C’est dans ce cadre que s’inscrit la guerre de tweets entre plusieurs ténors du Futur et du CPL, déclenchée au lendemain d’un communiqué publié mardi par les anciens Premiers ministres Fouad Siniora, Nagib Mikati et Tammam Salam. Ces derniers avaient stigmatisé la référence faite par le bureau de presse de Baabda (dans un communiqué publié lundi à l’issue de la rencontre Aoun-Hariri) à « des critères » pour la formation du gouvernement.
Ainsi, Élias Bou Saab, député CPL du Metn et conseiller de Michel Aoun pour les affaires diplomatiques, a posté hier un tweet dans lequel il s’est adressé à MM. Siniora, Mikati et Salam en ces termes : « J’ai lu votre communiqué et je partage votre attachement aux prérogatives du Premier ministre désigné. Mais je souhaite que vous soyez tout aussi attachés aux compétences du président de la République, conformément à la même Constitution. »

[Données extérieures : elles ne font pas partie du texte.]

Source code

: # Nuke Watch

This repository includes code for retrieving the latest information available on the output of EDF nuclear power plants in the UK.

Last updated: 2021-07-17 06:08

Le ministre sortant de la Justice, Salim Jreissati, connu pour ses (très) bons rapports avec le chef de l’État, a été encore plus loin. « C’est vous qui portez atteinte à la Constitution, et non le palais de Baabda dont le résident a prêté serment de rester fidèle aux textes constitutionnels », a-t-il écrit sur son compte Twitter, avant de s’en prendre nommément à Fouad Siniora. « Les larmes de crocodile que le président Siniora verse sur Taëf depuis Bkerké et le Vatican ne lui seront d’aucun secours. Et nous l’empêcherons de porter atteinte à la Constitution », a ajouté le ministre sortant. Une allusion à peine voilée à la visite de l’ex-Premier ministre à Bkerké la semaine dernière ainsi qu’à son déplacement au Vatican.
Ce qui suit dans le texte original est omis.